Emmanuel argues that Yoruban society has become materialistic and people are judged by their wealth, whether they have achieved it through education or less commendable means, “They’ve lost the spirit of giving, they just want to grab, grab, grab, grab, take, take, take.”
For many young people, the solution to these socio-economic issues is to begin a new life abroad. This has caused the gradual erosion of the quality and culture of Yoruba.
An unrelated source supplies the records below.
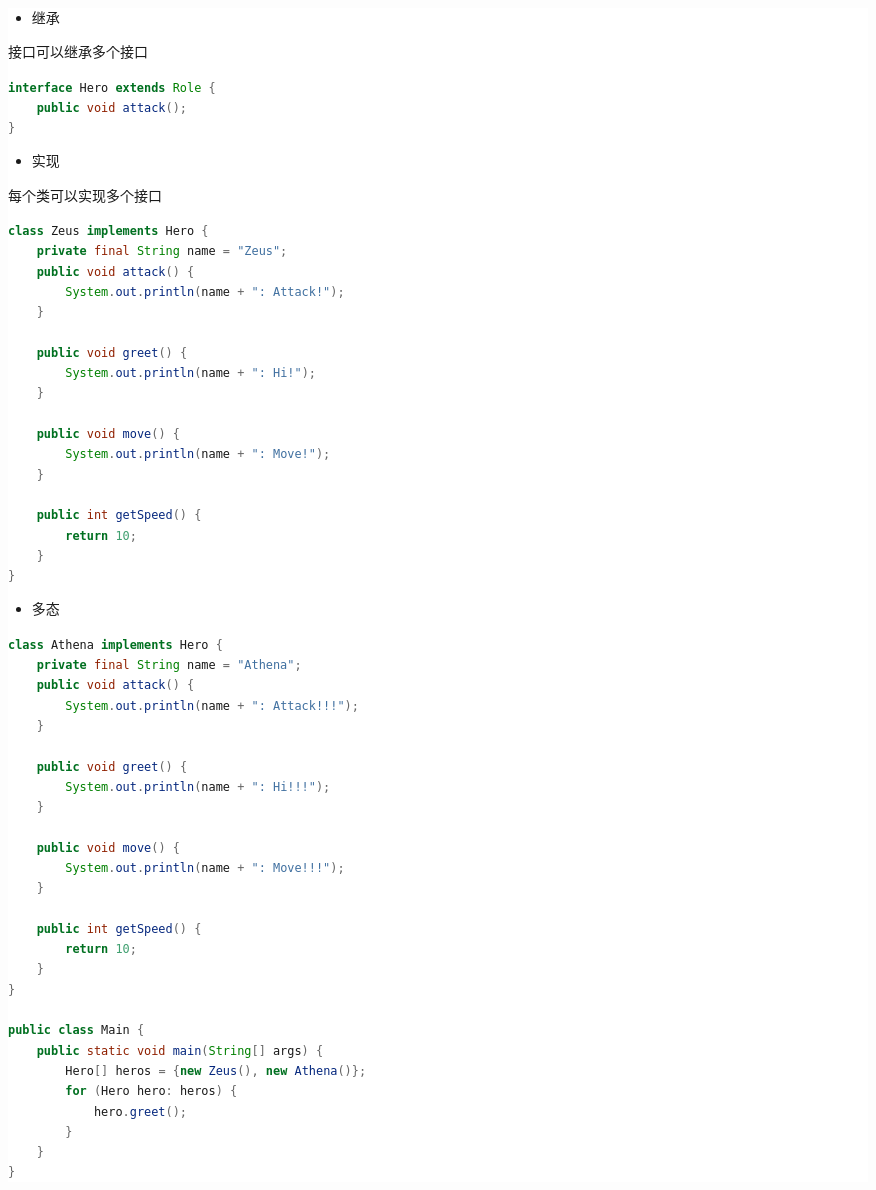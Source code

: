 + 继承

接口可以继承多个接口

```java
interface Hero extends Role {
    public void attack();
}
```

+ 实现

每个类可以实现多个接口

```java
class Zeus implements Hero {
    private final String name = "Zeus";
    public void attack() {
        System.out.println(name + ": Attack!");
    }

    public void greet() {
        System.out.println(name + ": Hi!");
    }

    public void move() {
        System.out.println(name + ": Move!");
    }

    public int getSpeed() {
        return 10;
    }
}
```

+ 多态

```java
class Athena implements Hero {
    private final String name = "Athena";
    public void attack() {
        System.out.println(name + ": Attack!!!");
    }

    public void greet() {
        System.out.println(name + ": Hi!!!");
    }

    public void move() {
        System.out.println(name + ": Move!!!");
    }

    public int getSpeed() {
        return 10;
    }
}

public class Main {
    public static void main(String[] args) {
        Hero[] heros = {new Zeus(), new Athena()};
        for (Hero hero: heros) {
            hero.greet();
        }
    }
}
```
For those who stay, traditionally family values remain important, particularly in more rural, conservative villages. For instance, the family share responsibility for the care of less fortunate relatives. Additionally, patriarchal values are strong. Upon the death of a father, the wealthiest son becomes head of the family. The mother is then answerable, to some extent, to that son and must, for example, ask his permission to remarry. There is also a tradition for the head of the family to ‘marry’ a widowed relative, to take care of her and her children and keep the family together. This arrangement is purely economical.
In terms of the economy, much of Nigeria’s wealth comes from oil and corruption. This wealth breeds corruption at higher levels – colloquially known as “old boy’s ties” in reference to the close relationships between rich, privately educated men – rather than a more violent ‘mafia’ type of corruption.